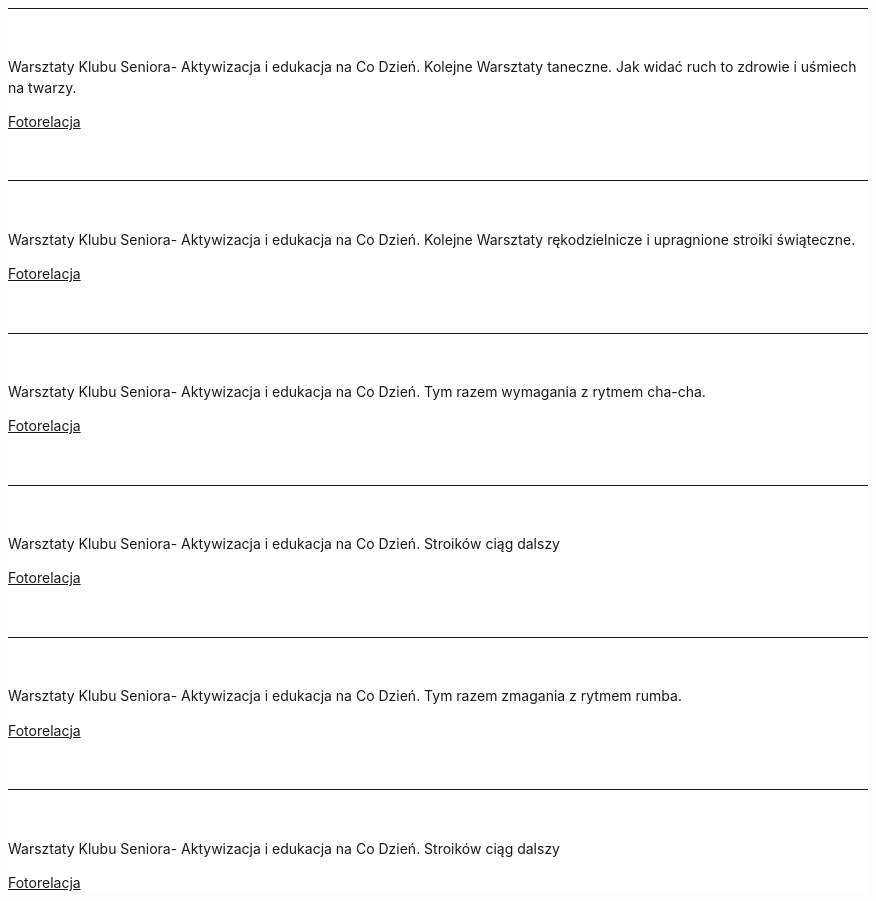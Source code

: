 <hr>

<br>

Warsztaty Klubu Seniora- Aktywizacja i edukacja na Co Dzień. Kolejne Warsztaty taneczne. Jak widać ruch to zdrowie i uśmiech na twarzy.

[Fotorelacja](https://www.facebook.com/permalink.php?story_fbid=pfbid084rX4quugaPkxor6fjztx84ZRbKGaRVuB4HyPjNbx4WaxC8pkntvX5Y6mK1abbECl&id=100068678645885)

<br>

<hr>

<br>

Warsztaty Klubu Seniora- Aktywizacja i edukacja na Co Dzień. Kolejne Warsztaty rękodzielnicze i upragnione stroiki świąteczne. 

[Fotorelacja](https://www.facebook.com/permalink.php?story_fbid=pfbid0NTz3NeNUvn4zJYxML2dU4RL1Gm8wrmjoNPekvuKCmKaVo3WUZs2Ve8W4i8TCZC3Ll&id=100068678645885)

<br>

<hr>

<br>

Warsztaty Klubu Seniora- Aktywizacja i edukacja na Co Dzień. Tym razem wymagania z rytmem cha-cha.

[Fotorelacja](https://www.facebook.com/permalink.php?story_fbid=pfbid0CVcAc5exSaFWm5yAjKUfEsNQMNUbEX3qgAbuQPUZtBBvvkTEew5Xh2p1QyVSzYBYl&id=100068678645885)

<br>

<hr>

<br>

Warsztaty Klubu Seniora- Aktywizacja i edukacja na Co Dzień. Stroików ciąg dalszy

[Fotorelacja](https://www.facebook.com/permalink.php?story_fbid=pfbid0PgCvWxfZsDZpn4N1M4QoYAEFF7ZGUirnaJ3QcHPViFBp4hYBrEwQnrFmQcVMxMLwl&id=100068678645885)

<br>

<hr>

<br>

Warsztaty Klubu Seniora- Aktywizacja i edukacja na Co Dzień. Tym razem zmagania z rytmem rumba.

[Fotorelacja](https://www.facebook.com/permalink.php?story_fbid=pfbid0izGLZXE9E4VF5hYPECeoDy5U8dWTLE7dtQfLHjWPVAvzBbDXi68sJSpKyYVwMXwQl&id=100068678645885)

<br>

<hr>

<br>

Warsztaty Klubu Seniora- Aktywizacja i edukacja na Co Dzień. Stroików ciąg dalszy

[Fotorelacja](https://www.facebook.com/permalink.php?story_fbid=pfbid0D4hT2iymaSCzQrdWHcX6dntkrdaDtLneh2ASmCfNPNCNTEN2Ljw2Jr7KF4X23QF2l&id=100068678645885)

> **What to produce**: Retype, without any change, every line from the one with "upragnione stroiki świąteczne." to the bottom of the listing.

> **Solution to this problem**:
Warsztaty Klubu Seniora- Aktywizacja i edukacja na Co Dzień. Kolejne Warsztaty rękodzielnicze i upragnione stroiki świąteczne. 

[Fotorelacja](https://www.facebook.com/permalink.php?story_fbid=pfbid0NTz3NeNUvn4zJYxML2dU4RL1Gm8wrmjoNPekvuKCmKaVo3WUZs2Ve8W4i8TCZC3Ll&id=100068678645885)

<br>

<hr>

<br>

Warsztaty Klubu Seniora- Aktywizacja i edukacja na Co Dzień. Tym razem wymagania z rytmem cha-cha.

[Fotorelacja](https://www.facebook.com/permalink.php?story_fbid=pfbid0CVcAc5exSaFWm5yAjKUfEsNQMNUbEX3qgAbuQPUZtBBvvkTEew5Xh2p1QyVSzYBYl&id=100068678645885)

<br>

<hr>

<br>

Warsztaty Klubu Seniora- Aktywizacja i edukacja na Co Dzień. Stroików ciąg dalszy

[Fotorelacja](https://www.facebook.com/permalink.php?story_fbid=pfbid0PgCvWxfZsDZpn4N1M4QoYAEFF7ZGUirnaJ3QcHPViFBp4hYBrEwQnrFmQcVMxMLwl&id=100068678645885)

<br>

<hr>

<br>

Warsztaty Klubu Seniora- Aktywizacja i edukacja na Co Dzień. Tym razem zmagania z rytmem rumba.

[Fotorelacja](https://www.facebook.com/permalink.php?story_fbid=pfbid0izGLZXE9E4VF5hYPECeoDy5U8dWTLE7dtQfLHjWPVAvzBbDXi68sJSpKyYVwMXwQl&id=100068678645885)

<br>

<hr>

<br>

Warsztaty Klubu Seniora- Aktywizacja i edukacja na Co Dzień. Stroików ciąg dalszy

[Fotorelacja](https://www.facebook.com/permalink.php?story_fbid=pfbid0D4hT2iymaSCzQrdWHcX6dntkrdaDtLneh2ASmCfNPNCNTEN2Ljw2Jr7KF4X23QF2l&id=100068678645885)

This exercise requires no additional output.